Example of usage for document_type=”article” with the example of link on the bibliography_item
LineWithMeta
.LineWithMeta:
LineWithMeta( # the line with the reference annotation line="As for the PRF, we use the tree-based construction from Goldreich, Goldwasser and Micali [18]", metadata=LineMetadata(page_id=0, line_id=32), annotations=[ReferenceAnnotation(start=90, end=92, value="97cfac39-f0e3-11ee-b81c-b88584b4e4a1"), ...] )
other LineWithMeta:
LineWithMeta( # The line referenced by the previous one line="some your text (can be empty)", metadata=LineMetadata( page_id=10, line_id=189, tag_hierarchy_level=HierarchyLevel(level1=2, level2=0, paragraph_type="bibliography_item")), uid="97cfac39-f0e3-11ee-b81c-b88584b4e4a1" ), annotations=[] )
- name: str = 'reference'
- class dedoc.data_structures.BBoxAnnotation(start: int, end: int, value: BBox, page_width: int, page_height: int)[source]
Bases:
Annotation
Coordinates of the line’s bounding box (in relative coordinates) - for pdf documents.

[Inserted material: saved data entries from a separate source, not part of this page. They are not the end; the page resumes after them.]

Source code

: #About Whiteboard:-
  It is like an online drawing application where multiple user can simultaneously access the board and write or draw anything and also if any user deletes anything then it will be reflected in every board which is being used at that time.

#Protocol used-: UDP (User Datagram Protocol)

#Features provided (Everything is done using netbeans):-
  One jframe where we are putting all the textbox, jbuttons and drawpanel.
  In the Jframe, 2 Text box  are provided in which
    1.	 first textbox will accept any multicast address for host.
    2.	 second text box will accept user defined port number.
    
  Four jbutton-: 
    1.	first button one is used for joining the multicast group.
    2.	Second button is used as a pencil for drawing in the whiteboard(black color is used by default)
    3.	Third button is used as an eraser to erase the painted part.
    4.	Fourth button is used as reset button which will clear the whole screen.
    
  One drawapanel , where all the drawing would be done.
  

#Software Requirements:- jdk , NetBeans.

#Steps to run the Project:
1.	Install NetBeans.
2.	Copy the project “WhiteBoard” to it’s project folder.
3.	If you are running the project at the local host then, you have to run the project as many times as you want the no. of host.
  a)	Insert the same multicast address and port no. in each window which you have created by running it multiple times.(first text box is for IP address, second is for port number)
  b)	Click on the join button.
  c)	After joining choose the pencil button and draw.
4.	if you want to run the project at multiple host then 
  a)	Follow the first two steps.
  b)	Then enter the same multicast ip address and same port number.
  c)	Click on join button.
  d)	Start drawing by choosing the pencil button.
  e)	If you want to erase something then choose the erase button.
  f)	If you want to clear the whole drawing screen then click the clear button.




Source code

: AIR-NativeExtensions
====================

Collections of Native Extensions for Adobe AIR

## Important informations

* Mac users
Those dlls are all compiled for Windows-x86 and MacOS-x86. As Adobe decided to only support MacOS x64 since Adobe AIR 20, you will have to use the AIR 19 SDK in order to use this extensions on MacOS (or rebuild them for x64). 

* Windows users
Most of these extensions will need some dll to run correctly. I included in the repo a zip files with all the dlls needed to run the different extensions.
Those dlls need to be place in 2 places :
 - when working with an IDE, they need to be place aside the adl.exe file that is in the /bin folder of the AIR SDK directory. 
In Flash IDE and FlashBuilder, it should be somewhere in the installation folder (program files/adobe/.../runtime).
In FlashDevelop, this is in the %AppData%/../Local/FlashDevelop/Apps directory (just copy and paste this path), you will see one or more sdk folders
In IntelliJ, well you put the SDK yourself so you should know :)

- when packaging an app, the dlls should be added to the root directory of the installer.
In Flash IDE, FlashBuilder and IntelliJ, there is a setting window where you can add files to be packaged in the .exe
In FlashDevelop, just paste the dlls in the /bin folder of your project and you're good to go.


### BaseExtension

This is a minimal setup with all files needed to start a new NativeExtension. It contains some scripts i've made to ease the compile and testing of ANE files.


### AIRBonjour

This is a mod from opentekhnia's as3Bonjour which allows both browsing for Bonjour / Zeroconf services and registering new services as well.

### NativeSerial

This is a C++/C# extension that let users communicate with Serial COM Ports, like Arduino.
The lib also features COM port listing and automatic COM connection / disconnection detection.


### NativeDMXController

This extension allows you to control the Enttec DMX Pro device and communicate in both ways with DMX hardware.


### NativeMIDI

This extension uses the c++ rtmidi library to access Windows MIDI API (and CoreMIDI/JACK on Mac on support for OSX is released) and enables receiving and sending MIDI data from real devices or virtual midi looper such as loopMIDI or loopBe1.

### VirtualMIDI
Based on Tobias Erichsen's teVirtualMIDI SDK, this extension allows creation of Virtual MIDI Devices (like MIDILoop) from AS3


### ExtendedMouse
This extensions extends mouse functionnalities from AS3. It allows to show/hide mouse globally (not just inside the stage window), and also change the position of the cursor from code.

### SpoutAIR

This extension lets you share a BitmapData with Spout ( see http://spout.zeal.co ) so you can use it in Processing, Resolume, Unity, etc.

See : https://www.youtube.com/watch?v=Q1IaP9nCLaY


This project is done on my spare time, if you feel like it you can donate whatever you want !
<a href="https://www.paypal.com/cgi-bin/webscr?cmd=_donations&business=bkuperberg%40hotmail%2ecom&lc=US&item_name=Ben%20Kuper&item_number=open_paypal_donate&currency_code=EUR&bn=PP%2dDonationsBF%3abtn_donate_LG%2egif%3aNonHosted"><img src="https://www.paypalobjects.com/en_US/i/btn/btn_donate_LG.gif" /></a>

- name: str = 'bounding box'
- __init__(start: int, end: int, value: BBox, page_width: int, page_height: int) None [source]
- Parameters:
start – start of the annotated text (usually zero)
end – end of the annotated text (usually end of the line)
value – bounding box where line is located
page_width – width of original image with this bbox
page_height – height of original image with this bbox
- class dedoc.data_structures.AlignmentAnnotation(start: int, end: int, value: str)[source]
Bases:
Annotation
This annotation defines the alignment of the entire line in the document: left, right, to the both sides of the page or in the center.
- name: str = 'alignment'
- class dedoc.data_structures.IndentationAnnotation(start: int, end: int, value: str)[source]
Bases:
Annotation
This annotation contains the indentation of the entire line in twentieths of a point (1/1440 of an inch). These units of measurement are taken from the standard Office Open XML File Formats.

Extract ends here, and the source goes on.